Q: What opportunities do students have for internships or co-ops?
A: As early as their first summer, our students have co-op and paid internship opportunities with chain community pharmacies and some of our fellow Texas Medical Center institutions. Our required Introductory Pharmacy Practice Experiences (IPPE) begin in the fall of their second year and are completed at the end of their third year. The Advanced Pharmacy Practice Experiences (APPE) begin in the summer after the third year.
Our students have the opportunity to complete all of their IPPE and APPE within the Greater Houston area if they prefer. However, our vast network of preceptor and site affiliations also gives students flexibility in doing rotations elsewhere in Texas or even out of state.

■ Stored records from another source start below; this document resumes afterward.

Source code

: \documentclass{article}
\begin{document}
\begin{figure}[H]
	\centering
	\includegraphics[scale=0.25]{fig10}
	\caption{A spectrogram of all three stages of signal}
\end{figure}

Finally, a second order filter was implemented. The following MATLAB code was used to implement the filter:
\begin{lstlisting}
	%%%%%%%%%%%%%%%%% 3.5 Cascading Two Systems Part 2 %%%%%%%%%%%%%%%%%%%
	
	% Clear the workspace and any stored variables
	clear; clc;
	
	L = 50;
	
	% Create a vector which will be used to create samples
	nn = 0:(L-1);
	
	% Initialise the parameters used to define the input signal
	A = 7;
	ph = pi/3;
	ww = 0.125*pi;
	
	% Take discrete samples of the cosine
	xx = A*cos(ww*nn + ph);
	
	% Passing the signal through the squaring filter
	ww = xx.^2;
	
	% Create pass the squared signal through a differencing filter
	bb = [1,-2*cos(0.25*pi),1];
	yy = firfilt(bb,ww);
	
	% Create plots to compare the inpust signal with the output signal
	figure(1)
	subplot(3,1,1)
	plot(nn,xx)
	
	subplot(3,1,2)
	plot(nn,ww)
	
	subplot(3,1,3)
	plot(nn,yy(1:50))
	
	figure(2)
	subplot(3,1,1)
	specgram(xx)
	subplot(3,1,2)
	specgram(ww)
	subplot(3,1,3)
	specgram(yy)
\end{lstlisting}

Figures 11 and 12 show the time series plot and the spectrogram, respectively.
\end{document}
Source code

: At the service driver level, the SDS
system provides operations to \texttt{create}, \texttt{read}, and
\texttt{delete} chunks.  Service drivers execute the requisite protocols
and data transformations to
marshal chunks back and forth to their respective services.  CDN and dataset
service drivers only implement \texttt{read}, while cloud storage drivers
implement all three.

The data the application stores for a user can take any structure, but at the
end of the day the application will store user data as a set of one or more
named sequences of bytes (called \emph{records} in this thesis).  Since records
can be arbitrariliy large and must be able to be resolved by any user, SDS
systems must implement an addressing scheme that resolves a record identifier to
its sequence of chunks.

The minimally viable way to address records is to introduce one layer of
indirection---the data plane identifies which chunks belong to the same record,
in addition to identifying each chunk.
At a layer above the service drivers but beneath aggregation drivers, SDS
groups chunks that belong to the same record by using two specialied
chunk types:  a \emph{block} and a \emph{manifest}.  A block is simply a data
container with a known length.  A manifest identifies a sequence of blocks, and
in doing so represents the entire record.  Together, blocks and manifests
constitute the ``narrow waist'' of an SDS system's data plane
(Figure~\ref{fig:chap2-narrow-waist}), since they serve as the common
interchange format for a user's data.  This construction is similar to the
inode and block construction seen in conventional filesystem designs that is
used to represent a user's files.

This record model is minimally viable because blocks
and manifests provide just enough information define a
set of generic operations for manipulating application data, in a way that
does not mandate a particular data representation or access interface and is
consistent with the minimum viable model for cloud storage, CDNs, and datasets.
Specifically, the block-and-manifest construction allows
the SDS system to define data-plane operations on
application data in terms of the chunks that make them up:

In recent years, our students also have done rotations with the US Centers for Disease Control and Prevention, National Cancer Institute, American Pharmacists Association, National Community Pharmacists Association, and typically a couple of rotations each year with the US Public Health Service/Indian Health Service.
Q: What advice do you have for students who will graduate this year?
A: I’d encourage graduates to be open to exploring new and nontraditional career paths. Here in Texas, there is still a great need for pharmacists outside of the large metropolitan areas, such as the Rio Grande Valley region of South Texas, which is experiencing tremendous economic and population growth. This provides opportunities in the large chain-based community pharmacies, independent pharmacies, compounding pharmacies, health-system pharmacy, community clinics, and a range of niche markets.
As the Affordable Care Act progresses and expands health care coverage, and as provider status for pharmacists gains greater acceptance, I believe pharmacists will continue to be among the most trained, skilled health care professionals whose experience in communication, teamwork, and problem-solving make them assets in and out of the direct patient care environment.